Mark Sampson has raised the possibility of peace talks with Eni Aluko but will need to initiate the dialogue himself.
The England Women manager is battling to win over those still siding with the striker who made allegations against him last year of bullying, discrimination and racism, as part of a Football Association cultural review of management.
Aluko raised a grievance and Sampson was cleared on all counts by an FA review and independent investigation, but he knows the public perception of him has changed in a negative sense since the claims surrounding his management were made known. The Professional Footballers’ Association and anti-racism campaigners Kick It Out have also called for further examination of Aluko’s claims.
If Sampson and Aluko could resolve their differences through conversation or mediation then a long shadow over the women’s game in England would be removed.
Sampson told Press Association Sport on Tuesday: “I’ve made it very clear, from the moment I spoke with Eni face to face (to say) that she would be left out of the squad, that at any point I’d be available to meet again.
“As with any England player, I’m open to a phone call or a sit-down conversation to discuss whatever they feel they need to discuss to help us move forward as a team.”
Within days of Aluko giving evidence to the FA review in May 2016, she was dropped by England and has not been recalled. Sampson told the 102-cap striker she was left out for “unlioness behaviour” but has denied that related in any way to her evidence, which was provided to the FA by Aluko on a confidential basis.

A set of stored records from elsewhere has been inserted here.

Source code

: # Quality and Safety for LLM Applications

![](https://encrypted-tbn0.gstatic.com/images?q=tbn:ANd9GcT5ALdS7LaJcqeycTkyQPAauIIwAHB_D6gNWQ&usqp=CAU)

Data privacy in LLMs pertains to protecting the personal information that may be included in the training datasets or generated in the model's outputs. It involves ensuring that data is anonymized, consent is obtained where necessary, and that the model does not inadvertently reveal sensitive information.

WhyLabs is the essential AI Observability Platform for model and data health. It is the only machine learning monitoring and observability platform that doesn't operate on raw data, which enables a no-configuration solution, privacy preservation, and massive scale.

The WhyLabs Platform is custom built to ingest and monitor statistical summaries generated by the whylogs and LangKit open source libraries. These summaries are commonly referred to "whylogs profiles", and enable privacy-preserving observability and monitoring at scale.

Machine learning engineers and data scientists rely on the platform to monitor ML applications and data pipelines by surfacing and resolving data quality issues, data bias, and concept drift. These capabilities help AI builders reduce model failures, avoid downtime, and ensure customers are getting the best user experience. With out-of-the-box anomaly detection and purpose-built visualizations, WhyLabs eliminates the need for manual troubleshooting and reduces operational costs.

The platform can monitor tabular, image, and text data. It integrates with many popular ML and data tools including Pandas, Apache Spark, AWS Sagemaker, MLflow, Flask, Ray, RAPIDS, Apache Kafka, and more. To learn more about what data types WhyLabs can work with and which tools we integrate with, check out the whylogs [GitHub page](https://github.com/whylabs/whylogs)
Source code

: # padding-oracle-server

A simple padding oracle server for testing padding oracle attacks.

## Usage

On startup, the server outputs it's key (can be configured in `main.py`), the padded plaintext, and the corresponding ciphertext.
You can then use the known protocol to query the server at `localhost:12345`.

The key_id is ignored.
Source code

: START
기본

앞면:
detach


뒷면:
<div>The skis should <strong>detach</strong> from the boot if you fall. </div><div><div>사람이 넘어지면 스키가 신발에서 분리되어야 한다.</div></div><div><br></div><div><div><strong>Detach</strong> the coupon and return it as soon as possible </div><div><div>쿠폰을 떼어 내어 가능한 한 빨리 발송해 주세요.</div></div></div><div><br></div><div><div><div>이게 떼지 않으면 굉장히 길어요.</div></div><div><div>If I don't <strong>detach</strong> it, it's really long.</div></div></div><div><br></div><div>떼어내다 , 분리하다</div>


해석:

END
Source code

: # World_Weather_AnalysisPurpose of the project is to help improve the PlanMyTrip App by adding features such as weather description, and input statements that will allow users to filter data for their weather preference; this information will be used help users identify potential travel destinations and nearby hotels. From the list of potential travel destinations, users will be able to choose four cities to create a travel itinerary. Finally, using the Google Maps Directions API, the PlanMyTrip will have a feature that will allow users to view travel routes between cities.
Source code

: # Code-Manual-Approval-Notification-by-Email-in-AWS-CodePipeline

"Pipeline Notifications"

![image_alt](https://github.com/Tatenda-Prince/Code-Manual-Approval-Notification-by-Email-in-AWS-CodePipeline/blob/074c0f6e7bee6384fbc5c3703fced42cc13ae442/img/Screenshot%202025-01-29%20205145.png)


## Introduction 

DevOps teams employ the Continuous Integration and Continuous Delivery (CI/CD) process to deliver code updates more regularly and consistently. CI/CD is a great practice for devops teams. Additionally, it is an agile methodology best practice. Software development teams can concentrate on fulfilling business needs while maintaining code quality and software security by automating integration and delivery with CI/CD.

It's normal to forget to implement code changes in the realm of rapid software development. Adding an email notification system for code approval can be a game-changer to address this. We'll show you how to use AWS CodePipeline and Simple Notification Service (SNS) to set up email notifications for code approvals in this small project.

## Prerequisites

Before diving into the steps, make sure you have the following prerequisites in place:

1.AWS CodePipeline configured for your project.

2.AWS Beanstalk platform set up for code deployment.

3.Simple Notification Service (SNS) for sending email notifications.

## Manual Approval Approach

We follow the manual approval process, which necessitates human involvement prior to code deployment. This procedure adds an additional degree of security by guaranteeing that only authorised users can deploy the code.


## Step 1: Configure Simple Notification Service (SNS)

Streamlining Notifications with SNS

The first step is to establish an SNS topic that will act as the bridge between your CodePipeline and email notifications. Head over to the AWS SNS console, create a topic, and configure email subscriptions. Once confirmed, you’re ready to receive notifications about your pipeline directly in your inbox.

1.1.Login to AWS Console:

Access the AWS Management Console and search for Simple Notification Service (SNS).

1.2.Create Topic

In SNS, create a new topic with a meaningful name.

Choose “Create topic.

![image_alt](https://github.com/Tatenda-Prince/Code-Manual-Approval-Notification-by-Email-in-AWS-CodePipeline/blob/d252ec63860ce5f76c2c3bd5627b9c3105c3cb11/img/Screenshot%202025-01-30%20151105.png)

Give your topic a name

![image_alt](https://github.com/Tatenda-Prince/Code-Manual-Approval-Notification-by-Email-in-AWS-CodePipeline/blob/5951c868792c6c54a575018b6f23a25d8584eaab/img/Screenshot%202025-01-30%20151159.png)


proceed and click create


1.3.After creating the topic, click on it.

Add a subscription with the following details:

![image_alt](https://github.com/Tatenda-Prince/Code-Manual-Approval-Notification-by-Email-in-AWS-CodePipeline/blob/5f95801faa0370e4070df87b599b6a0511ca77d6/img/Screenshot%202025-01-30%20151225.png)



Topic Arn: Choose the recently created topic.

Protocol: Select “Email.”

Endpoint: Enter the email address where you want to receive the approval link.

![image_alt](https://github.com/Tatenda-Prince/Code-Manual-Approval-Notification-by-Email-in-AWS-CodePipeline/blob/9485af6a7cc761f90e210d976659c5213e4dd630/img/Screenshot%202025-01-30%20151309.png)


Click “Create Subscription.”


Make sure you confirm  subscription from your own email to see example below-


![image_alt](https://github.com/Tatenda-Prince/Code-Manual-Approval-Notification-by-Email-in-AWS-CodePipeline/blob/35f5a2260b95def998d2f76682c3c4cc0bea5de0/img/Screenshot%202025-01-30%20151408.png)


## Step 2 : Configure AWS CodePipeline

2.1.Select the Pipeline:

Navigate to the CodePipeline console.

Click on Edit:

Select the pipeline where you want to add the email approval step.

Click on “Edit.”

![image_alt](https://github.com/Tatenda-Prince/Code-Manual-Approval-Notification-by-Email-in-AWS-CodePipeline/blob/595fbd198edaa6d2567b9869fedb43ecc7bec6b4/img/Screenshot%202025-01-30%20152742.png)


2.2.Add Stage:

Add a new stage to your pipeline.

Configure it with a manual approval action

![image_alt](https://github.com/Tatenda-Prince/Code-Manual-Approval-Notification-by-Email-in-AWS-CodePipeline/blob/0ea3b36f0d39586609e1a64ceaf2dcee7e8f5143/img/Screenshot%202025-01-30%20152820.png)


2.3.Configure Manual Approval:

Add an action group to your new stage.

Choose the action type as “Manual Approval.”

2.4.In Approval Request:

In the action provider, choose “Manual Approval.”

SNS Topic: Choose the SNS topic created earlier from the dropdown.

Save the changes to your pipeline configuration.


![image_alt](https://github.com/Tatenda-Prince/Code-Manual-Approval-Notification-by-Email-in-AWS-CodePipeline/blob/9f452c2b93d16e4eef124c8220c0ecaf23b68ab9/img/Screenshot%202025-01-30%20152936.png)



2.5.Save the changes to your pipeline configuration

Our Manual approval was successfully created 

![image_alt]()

Press Association Sport understands Aluko attempted to initiate contact with Sampson in August 2016, sending him an email to which sources say she has yet to receive a reply. It is also understood he has not requested to meet Aluko on visits to see other England players at Chelsea Ladies’ training ground since that time, and that his latest comments were met with some scepticism.
Sampson said he had “universal support” from the current England squad, and insisted his “conscience is clear” regarding all the allegations from Aluko. They include the claim that he asked a mixed-race midfielder if she had been arrested previously, and that he told Aluko to ensure relatives travelling from Nigeria did not bring Ebola with them to the Wembley friendly against Germany in November 2014.
Sampson is thankful to have been cleared of the claims and the 34-year-old Welshman is trying to set aside the criticisms that have come his way from the general public, which have been evident on social media.
“I can’t control what other people think and other people feel,” he said.
He received a boost when Euro 2017 Golden Boot winner Jodie Taylor threw her support behind him on Tuesday, saying in her view Sampson remains the right man for England.
Taylor said: “He’s a great coach, he’s a great person, he’s a great man, and he’s helped to take my game to another level.
“I love his values that he’s instilled in the squad.”